> _Dataset content_
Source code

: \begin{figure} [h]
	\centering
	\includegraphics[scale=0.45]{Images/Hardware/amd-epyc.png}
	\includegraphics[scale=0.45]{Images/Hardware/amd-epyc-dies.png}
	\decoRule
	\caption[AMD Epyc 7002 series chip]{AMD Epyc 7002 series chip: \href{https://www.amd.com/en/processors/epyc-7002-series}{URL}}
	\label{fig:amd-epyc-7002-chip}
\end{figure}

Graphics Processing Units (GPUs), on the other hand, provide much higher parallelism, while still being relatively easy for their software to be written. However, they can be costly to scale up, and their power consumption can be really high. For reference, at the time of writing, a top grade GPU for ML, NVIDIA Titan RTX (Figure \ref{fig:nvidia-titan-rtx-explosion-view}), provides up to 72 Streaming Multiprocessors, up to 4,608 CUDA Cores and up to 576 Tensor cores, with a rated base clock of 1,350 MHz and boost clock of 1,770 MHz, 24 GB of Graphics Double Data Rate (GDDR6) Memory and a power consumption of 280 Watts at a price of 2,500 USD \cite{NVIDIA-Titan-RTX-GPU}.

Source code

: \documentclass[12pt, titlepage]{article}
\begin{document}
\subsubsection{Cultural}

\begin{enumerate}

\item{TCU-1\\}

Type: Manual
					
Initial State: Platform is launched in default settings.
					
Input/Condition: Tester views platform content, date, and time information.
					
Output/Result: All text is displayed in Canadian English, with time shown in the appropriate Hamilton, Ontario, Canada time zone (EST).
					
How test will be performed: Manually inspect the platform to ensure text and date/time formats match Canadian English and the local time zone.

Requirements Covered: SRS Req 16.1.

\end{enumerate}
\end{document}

> _Problem to solve_
In full and without alteration, transcribe the listing above.

> _Solution to this exercise_
Source code

: \begin{figure} [h]
	\centering
	\includegraphics[scale=0.45]{Images/Hardware/amd-epyc.png}
	\includegraphics[scale=0.45]{Images/Hardware/amd-epyc-dies.png}
	\decoRule
	\caption[AMD Epyc 7002 series chip]{AMD Epyc 7002 series chip: \href{https://www.amd.com/en/processors/epyc-7002-series}{URL}}
	\label{fig:amd-epyc-7002-chip}
\end{figure}

Graphics Processing Units (GPUs), on the other hand, provide much higher parallelism, while still being relatively easy for their software to be written. However, they can be costly to scale up, and their power consumption can be really high. For reference, at the time of writing, a top grade GPU for ML, NVIDIA Titan RTX (Figure \ref{fig:nvidia-titan-rtx-explosion-view}), provides up to 72 Streaming Multiprocessors, up to 4,608 CUDA Cores and up to 576 Tensor cores, with a rated base clock of 1,350 MHz and boost clock of 1,770 MHz, 24 GB of Graphics Double Data Rate (GDDR6) Memory and a power consumption of 280 Watts at a price of 2,500 USD \cite{NVIDIA-Titan-RTX-GPU}.

Source code

: \documentclass[12pt, titlepage]{article}
\begin{document}
\subsubsection{Cultural}

\begin{enumerate}

\item{TCU-1\\}

Type: Manual
					
Initial State: Platform is launched in default settings.
					
Input/Condition: Tester views platform content, date, and time information.
					
Output/Result: All text is displayed in Canadian English, with time shown in the appropriate Hamilton, Ontario, Canada time zone (EST).
					
How test will be performed: Manually inspect the platform to ensure text and date/time formats match Canadian English and the local time zone.

Requirements Covered: SRS Req 16.1.

\end{enumerate}
\end{document}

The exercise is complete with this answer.